Bâtiment historique de l'Institut Pasteur, 1900 - © Institut Pasteur

Bâtiment historique de l'Institut Pasteur, 1900

À la fin du XIXème siècle, le laboratoire et le cabinet de vaccination de Louis Pasteur, installés dans des locaux de l'Ecole normale de la rue d'Ulm, deviennent trop exigus et leur transfert dans un nouveau bâtiment de la rue Vauquelin ne suffit pas à résoudre le manque de place. Aussi, en 1886, l'Académie des sciences organise une souscription, afin de permettre la création, à Paris, d'un véritable établissement vaccinal contre la rage. Deux ans seront nécessaires à sa construction sur un terrain situé dans le XVe arrondissement. En 1888, le président Carnot inaugure officiellement l'Institut antirabique de Paris, plus simplement appelé l'Institut Pasteur. Le nouvel établissement regroupe, sur un site unique, un dispensaire pour le traitement de la rage, un laboratoire de recherche sur les maladies infectieuses et un centre consacré à l'enseignement.

Au fil des ans, le site s'étoffe et accueille de nouveaux bâtiments de recherche et de soins. En 1936, une partie historique de l'Institut est transformée en musée afin de conserver le souvenir de la vie et de l’œuvre de Louis Pasteur. Ce dernier y est d'ailleurs enterré dans la chapelle funéraire de style byzantin de l’institut.

Devenu Fondation privée reconnue d’utilité publique, l'Institut Pasteur figure aujourd'hui parmi les centres de recherche largement reconnus dans le monde. Son essor donnera naissance au réseau international des instituts Pasteur et instituts associés, qui compte 32 instituts implantés sur les cinq continents. Leur mission est de contribuer à la prévention et à la lutte contre les maladies infectieuses.
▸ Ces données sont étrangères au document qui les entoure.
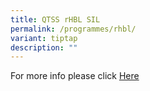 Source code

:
 ```yaml
---
title: QTSS rHBL SIL
permalink: /programmes/rhbl/
variant: tiptap
description: ""
---
```

<p>For more info please click <a href="/files/02_QTSS_HBL_SIL_Briefing_to_parents_Sem1_2025.pdf" rel="noopener nofollow" target="_blank">Here</a>
</p> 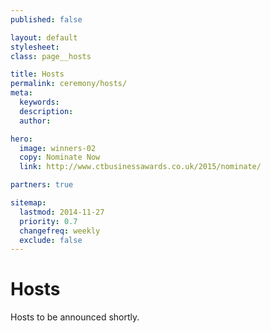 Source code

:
 ```yaml
---
published: false

layout: default
stylesheet:
class: page__hosts

title: Hosts
permalink: ceremony/hosts/
meta:
  keywords:
  description:
  author:

hero:
  image: winners-02
  copy: Nominate Now
  link: http://www.ctbusinessawards.co.uk/2015/nominate/

partners: true

sitemap:
  lastmod: 2014-11-27
  priority: 0.7
  changefreq: weekly
  exclude: false
---
```


# Hosts

Hosts to be announced shortly.
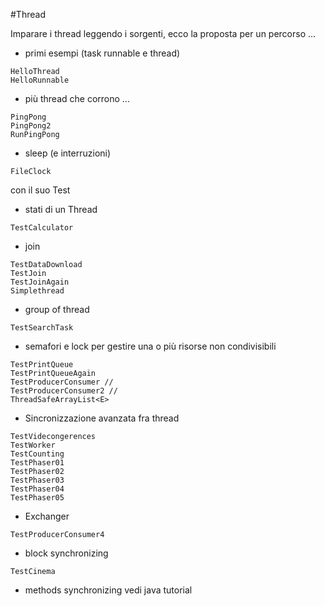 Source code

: #Thread

Imparare i thread leggendo i sorgenti, ecco la proposta per un percorso ...

- primi esempi (task runnable e thread)
```
HelloThread
HelloRunnable
```
- più thread che corrono ...
```
PingPong
PingPong2
RunPingPong
```
- sleep (e interruzioni)
```
FileClock 
```
con il suo Test
- stati di un Thread
```
TestCalculator
```
- join
```
TestDataDownload
TestJoin
TestJoinAgain
Simplethread
```
- group of thread
```
TestSearchTask
```
- semafori e lock per gestire una o più risorse non condivisibili
```
TestPrintQueue
TestPrintQueueAgain
TestProducerConsumer // 
TestProducerConsumer2 // 
ThreadSafeArrayList<E>
```
- Sincronizzazione avanzata fra thread
```
TestVidecongerences
TestWorker 
TestCounting
TestPhaser01
TestPhaser02
TestPhaser03
TestPhaser04
TestPhaser05
```
- Exchanger
```
TestProducerConsumer4
```
- block synchronizing
```
TestCinema
```
- methods synchronizing
vedi java tutorial
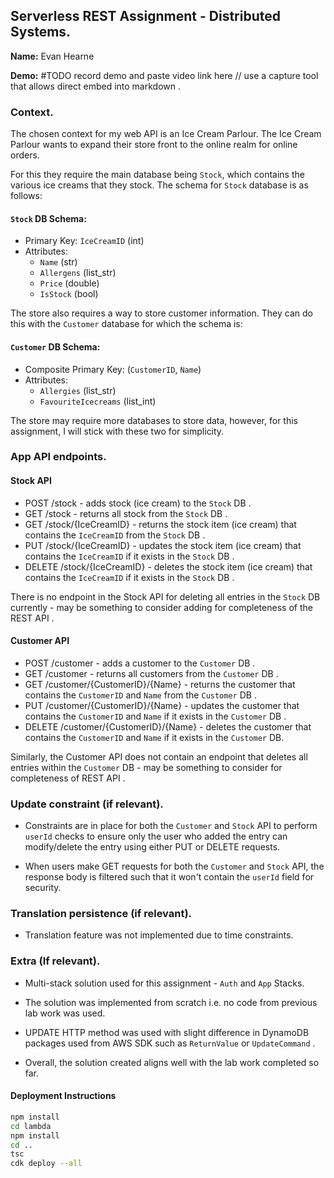 ## Serverless REST Assignment - Distributed Systems.

__Name:__ Evan Hearne

__Demo:__ #TODO record demo and paste video link here // use a capture tool that allows direct embed into markdown . 

### Context.

The chosen context for my web API is an Ice Cream Parlour. The Ice Cream Parlour wants to expand their store front to the online realm for online orders.

For this they require the main database being `Stock`, which contains the various ice creams that they stock. The schema for `Stock` database is as follows:

#### `Stock` DB Schema:
- Primary Key: `IceCreamID` (int)
- Attributes:
    - `Name` (str)
    - `Allergens` (list_str)
    - `Price` (double)
    - `IsStock` (bool)

The store also requires a way to store customer information. They can do this with the `Customer` database for which the schema is:

#### `Customer` DB Schema:
- Composite Primary Key: (`CustomerID`, `Name`)
- Attributes:
    - `Allergies` (list_str)
    - `FavouriteIcecreams` (list_int)

The store may require more databases to store data, however, for this assignment, I will stick with these two for simplicity. 

### App API endpoints.

#### Stock API
+ POST /stock - adds stock (ice cream) to the `Stock` DB . 
+ GET /stock - returns all stock from the `Stock` DB . 
+ GET /stock/{IceCreamID} - returns the stock item (ice cream) that contains the `IceCreamID` from the `Stock` DB .
+ PUT /stock/{IceCreamID} - updates the stock item (ice cream) that contains the `IceCreamID` if it exists in the `Stock` DB . 
+ DELETE /stock/{IceCreamID} - deletes the stock item (ice cream) that contains the `IceCreamID` if it exists in the `Stock` DB . 

There is no endpoint in the Stock API for deleting all entries in the `Stock` DB currently - may be something to consider adding for completeness of the REST API . 

#### Customer API
+ POST /customer - adds a customer to the `Customer` DB . 
+ GET /customer - returns all customers from the `Customer` DB . 
+ GET /customer/{CustomerID}/{Name} - returns the customer that contains the `CustomerID` and `Name` from the `Customer` DB . 
+ PUT /customer/{CustomerID}/{Name} - updates the customer that contains the `CustomerID` and `Name` if it exists in the `Customer` DB . 
+ DELETE /customer/{CustomerID}/{Name} - deletes the customer that contains the `CustomerID` and `Name` if it exists in the `Customer` DB. 

Similarly, the Customer API does not contain an endpoint that deletes all entries within the `Customer` DB - may be something to consider for completeness of REST API . 

### Update constraint (if relevant).

+ Constraints are in place for both the `Customer` and `Stock` API to perform `userId` checks to ensure only the user who added the entry can modify/delete the entry using either PUT or DELETE requests. 

+ When users make GET requests for both the `Customer` and `Stock` API, the response body is filtered such that it won't contain the `userId` field for security.

### Translation persistence (if relevant).

+ Translation feature was not implemented due to time constraints. 

###  Extra (If relevant).

+ Multi-stack solution used for this assignment - `Auth` and `App` Stacks. 

+ The solution was implemented from scratch i.e. no code from previous lab work was used. 

+ UPDATE HTTP method was used with slight difference in DynamoDB packages used from AWS SDK such as `ReturnValue` or `UpdateCommand` . 

+ Overall, the solution created aligns well with the lab work completed so far. 

#### Deployment Instructions
```bash
npm install
cd lambda
npm install
cd ..
tsc
cdk deploy --all
```

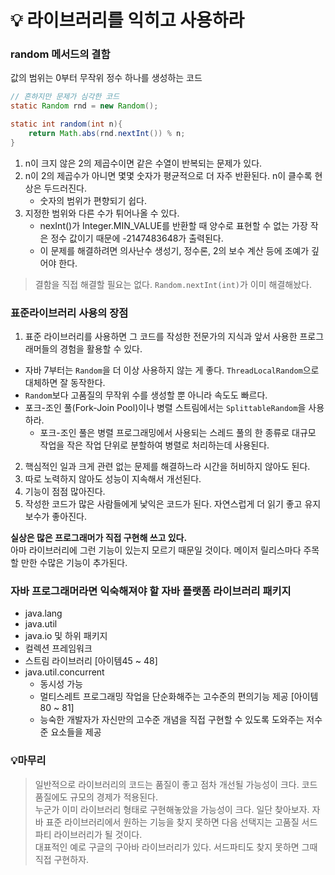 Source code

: # 💡 라이브러리를 익히고 사용하라

### random 메서드의 결함
값의 범위는 0부터 무작위 정수 하나를 생성하는 코드
```java
// 흔하지만 문제가 심각한 코드
static Random rnd = new Random();

static int random(int n){
    return Math.abs(rnd.nextInt()) % n;
}
```

1. n이 크지 않은 2의 제곱수이면 같은 수열이 반복되는 문제가 있다.
2. n이 2의 제곱수가 아니면 몇몇 숫자가 평균적으로 더 자주 반환된다. n이 클수록 현상은 두드러진다.
   - 숫자의 범위가 편향되기 쉽다.
3. 지정한 범위와 다른 수가 튀어나올 수 있다.
   - nexInt()가 Integer.MIN_VALUE를 반환할 때 양수로 표현할 수 없는 가장 작은 정수 값이기 때문에 -2147483648가 출력된다.   
   - 이 문제를 해결하려면 의사난수 생성기, 정수론, 2의 보수 계산 등에 조예가 깊어야 한다.
> 결함을 직접 해결할 필요는 없다. `Random.nextInt(int)`가 이미 해결해놨다.

### 표준라이브러리 사용의 장점
1. 표준 라이브러리를 사용하면 그 코드를 작성한 전문가의 지식과 앞서 사용한 프로그래머들의 경험을 활용할 수 있다.
- 자바 7부터는 `Random`을 더 이상 사용하지 않는 게 좋다. `ThreadLocalRandom`으로 대체하면 잘 동작한다.
- `Random`보다 고품질의 무작위 수를 생성할 뿐 아니라 속도도 빠르다.
- 포크-조인 풀(Fork-Join Pool)이나 병렬 스트림에서는 `SplittableRandom`을 사용하라.
  - 포크-조인 풀은 병렬 프로그래밍에서 사용되는 스레드 풀의 한 종류로 대규모 작업을 작은 작업 단위로 분할하여 병렬로 처리하는데 사용된다.
2. 핵심적인 일과 크게 관련 없는 문제를 해결하느라 시간을 허비하지 않아도 된다.
3. 따로 노력하지 않아도 성능이 지속해서 개선된다.
4. 기능이 점점 많아진다.
5. 작성한 코드가 많은 사람들에게 낯익은 코드가 된다. 자연스럽게 더 읽기 좋고 유지보수가 좋아진다.

__실상은 많은 프로그래머가 직접 구현해 쓰고 있다.__   
아마 라이브러리에 그런 기능이 있는지 모르기 때문일 것이다. 메이저 릴리스마다 주목할 만한 수많은 기능이 추가된다.

### 자바 프로그래머라면 익숙해져야 할 자바 플랫폼 라이브러리 패키지
- java.lang
- java.util
- java.io 및 하위 패키지
- 컬렉션 프레임워크
- 스트림 라이브러리 [아이템45 ~ 48]
- java.util.concurrent
  - 동시성 가능
  - 멀티스레트 프로그래밍 작업을 단순화해주는 고수준의 편의기능 제공 [아이템80 ~ 81]
  - 능숙한 개발자가 자신만의 고수준 개념을 직접 구현할 수 있도록 도와주는 저수준 요소들을 제공

### 💡마무리
> 일반적으로 라이브러리의 코드는 품질이 좋고 점차 개선될 가능성이 크다. 코드 품질에도 규모의 경제가 적용된다.   
> 누군가 이미 라이브러리 형태로 구현해놓았을 가능성이 크다. 일단 찾아보자.
> 자바 표준 라이브러리에서 원하는 기능을 찾지 못하면 다음 선택지는 고품질 서드파티 라이브러리가 될 것이다.   
> 대표적인 예로 구글의 구아바 라이브러리가 있다. 서드파티도 찾지 못하면 그때 직접 구현하자.
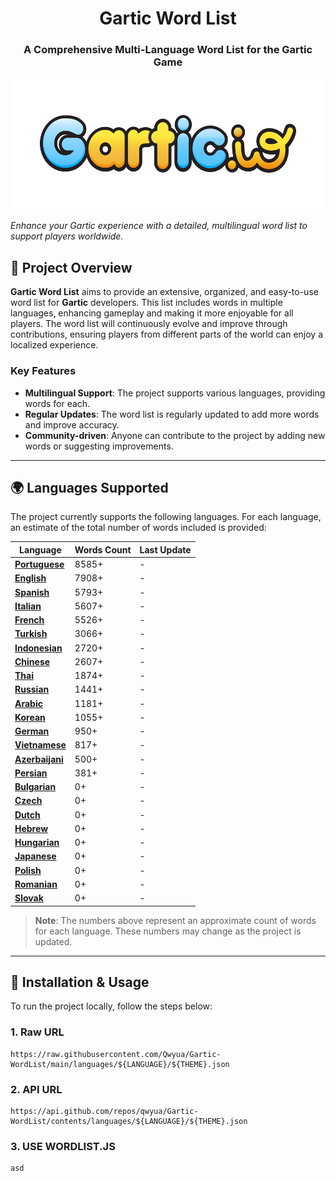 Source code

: <h1 align="center">Gartic Word List</h1>
<h3 align="center">A Comprehensive Multi-Language Word List for the Gartic Game</h3>
<p align="center">
  <img height="210" src="./images/logo.png" alt="Project Logo">
</p>

_Enhance your Gartic experience with a detailed, multilingual word list to support players worldwide._

## 📌 **Project Overview**  

**Gartic Word List** aims to provide an extensive, organized, and easy-to-use word list for **Gartic** developers. This list includes words in multiple languages, enhancing gameplay and making it more enjoyable for all players. The word list will continuously evolve and improve through contributions, ensuring players from different parts of the world can enjoy a localized experience.

### Key Features
- **Multilingual Support**: The project supports various languages, providing words for each.
- **Regular Updates**: The word list is regularly updated to add more words and improve accuracy.
- **Community-driven**: Anyone can contribute to the project by adding new words or suggesting improvements.

---

## 🌍 **Languages Supported**

The project currently supports the following languages. For each language, an estimate of the total number of words included is provided:


| Language      | Words Count | Last Update    |
|---------------|-------------|----------------|
| **[Portuguese](https://github.com/Qwyua/Gartic-WordList/tree/main/languages/Portuguese)**| 8585+          | -              |
| **[English](https://github.com/Qwyua/Gartic-WordList/tree/main/languages/English)**    | 7908+         | -              |
| **[Spanish](https://github.com/Qwyua/Gartic-WordList/tree/main/languages/Spanish)**   | 5793+          | -              |
| **[Italian](https://github.com/Qwyua/Gartic-WordList/tree/main/languages/Italian)**   | 5607+          | -              |
| **[French](https://github.com/Qwyua/Gartic-WordList/tree/main/languages/French)**    | 5526+          | -              |
| **[Turkish](https://github.com/Qwyua/Gartic-WordList/tree/main/languages/Turkish)**   | 3066+          | -              |
| **[Indonesian](https://github.com/Qwyua/Gartic-WordList/tree/main/languages/Indonesian)**| 2720+          | -              |
| **[Chinese](https://github.com/Qwyua/Gartic-WordList/tree/main/languages/Chinese)**   | 2607+          | -              |
| **[Thai](https://github.com/Qwyua/Gartic-WordList/tree/main/languages/Thai)**      | 1874+          | -              |
| **[Russian](https://github.com/Qwyua/Gartic-WordList/tree/main/languages/Russian)**   | 1441+          | -              |
| **[Arabic](https://github.com/Qwyua/Gartic-WordList/tree/main/languages/Arabic)**    | 1181+          | -              |
| **[Korean](https://github.com/Qwyua/Gartic-WordList/tree/main/languages/Korean)**    | 1055+          | -              |
| **[German](https://github.com/Qwyua/Gartic-WordList/tree/main/languages/German)**    | 950+          | -              |
| **[Vietnamese](https://github.com/Qwyua/Gartic-WordList/tree/main/languages/Vietnamese)**| 817+          | -              |
| **[Azerbaijani](https://github.com/Qwyua/Gartic-WordList/tree/main/languages/Azerbaijani)**| 500+         | -              |
| **[Persian](https://github.com/Qwyua/Gartic-WordList/tree/main/languages/Persian)**   | 381+          | -              |
| **[Bulgarian](https://github.com/Qwyua/Gartic-WordList/tree/main/languages/Bulgarian)** | 0+          | -              |
| **[Czech](https://github.com/Qwyua/Gartic-WordList/tree/main/languages/Czech)**     | 0+          | -              |
| **[Dutch](https://github.com/Qwyua/Gartic-WordList/tree/main/languages/Dutch)**     | 0+          | -              |
| **[Hebrew](https://github.com/Qwyua/Gartic-WordList/tree/main/languages/Hebrew)**    | 0+          | -              |
| **[Hungarian](https://github.com/Qwyua/Gartic-WordList/tree/main/languages/Hungarian)** | 0+          | -              |
| **[Japanese](https://github.com/Qwyua/Gartic-WordList/tree/main/languages/Japanese)**  | 0+          | -              |
| **[Polish](https://github.com/Qwyua/Gartic-WordList/tree/main/languages/Polish)**    | 0+          | -              |
| **[Romanian](https://github.com/Qwyua/Gartic-WordList/tree/main/languages/Romanian)**  | 0+          | -              |
| **[Slovak](https://github.com/Qwyua/Gartic-WordList/tree/main/languages/Slovak)**    | 0+          | -              |




> **Note**: The numbers above represent an approximate count of words for each language. These numbers may change as the project is updated.

---

## 🚀 **Installation & Usage**

To run the project locally, follow the steps below:

### 1. **Raw URL**
```raw
https://raw.githubusercontent.com/Qwyua/Gartic-WordList/main/languages/${LANGUAGE}/${THEME}.json
```

### 2. **API URL**
```api
https://api.github.com/repos/qwyua/Gartic-WordList/contents/languages/${LANGUAGE}/${THEME}.json
```

### 3. **USE WORDLIST.JS**
```api
asd
```

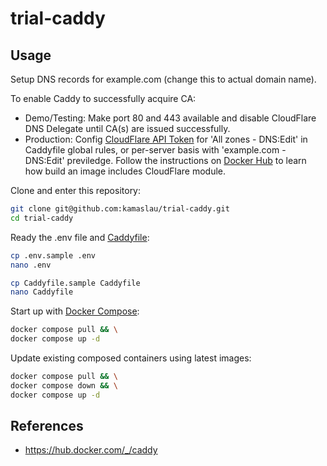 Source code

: # trial-caddy

## Usage

Setup DNS records for example.com (change this to actual domain name).

To enable Caddy to successfully acquire CA:

- Demo/Testing: Make port 80 and 443 available and disable CloudFlare DNS Delegate until CA(s) are issued successfully.
- Production: Config [CloudFlare API Token](https://dash.cloudflare.com/profile/api-tokens) for 'All zones - DNS:Edit' in Caddyfile global rules, or per-server basis with 'example.com - DNS:Edit' previledge. Follow the instructions on [Docker Hub](https://hub.docker.com/_/caddy) to learn how build an image includes CloudFlare module.

Clone and enter this repository:

```bash
git clone git@github.com:kamaslau/trial-caddy.git
cd trial-caddy
```

Ready the .env file and [Caddyfile](https://caddyserver.com/docs/caddyfile):

```bash
cp .env.sample .env
nano .env

cp Caddyfile.sample Caddyfile
nano Caddyfile
```

Start up with [Docker Compose](https://docs.docker.com/compose/):

```bash
docker compose pull && \
docker compose up -d
```

Update existing composed containers using latest images:

```bash
docker compose pull && \
docker compose down && \
docker compose up -d
```

## References

- https://hub.docker.com/_/caddy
Aujourd'hui, plus de la moitié des laboratoires de recherche installés sur le campus parisien de l'Institut, organisés en dix départements scientifiques, sont tournés vers la recherche sur les maladies infectieuses connues (sida, tuberculose, paludisme) et sur les maladies émergentes (SRAS, grippe aviaire, fièvre du Nil occidental…). Les recherches portent également sur les cancers d’origine infectieuse (cancers du foie provoqués par les virus des hépatites B et C, par exemple) et sur les maladies dites "négligées" (maladie de Chagas, leshmanioses, ...).

L’Institut Pasteur possède une identité forgée par l'histoire de son fondateur et des nombreux "pasteuriens" qui ont fait avancer la science, dont les dix prix Nobel ayant contribué à sa renommée internationale. Il est notamment le berceau de découvertes scientifiques majeures, depuis l’identification du bacille de la peste en 1894 à celui du rétrovirus responsable du sida en 1983.

Quelques contributions de l’Inserm à la recherche sur le site de l'Institut Pasteur

Virologie, sida, cancérologie

Françoise Barré-Sinoussi mène l'essentiel de sa brillante carrière à l'Institut Pasteur à partir des années 1970, où elle se consacre à l'étude des rétrovirus. C'est dans le laboratoire de Jean-Claude Chermann, qu'elle publie la découverte du rétrovirus du sida en 1983, qui lui vaudra avec Luc Montagnier d'être honorée par le prix Nobel de physiologie ou de médecine en 2008. Elle s’investit également dans des programmes de recherche et d'actions concrètes sur le sida dans les pays en développement, notamment à travers le réseau international des instituts Pasteur.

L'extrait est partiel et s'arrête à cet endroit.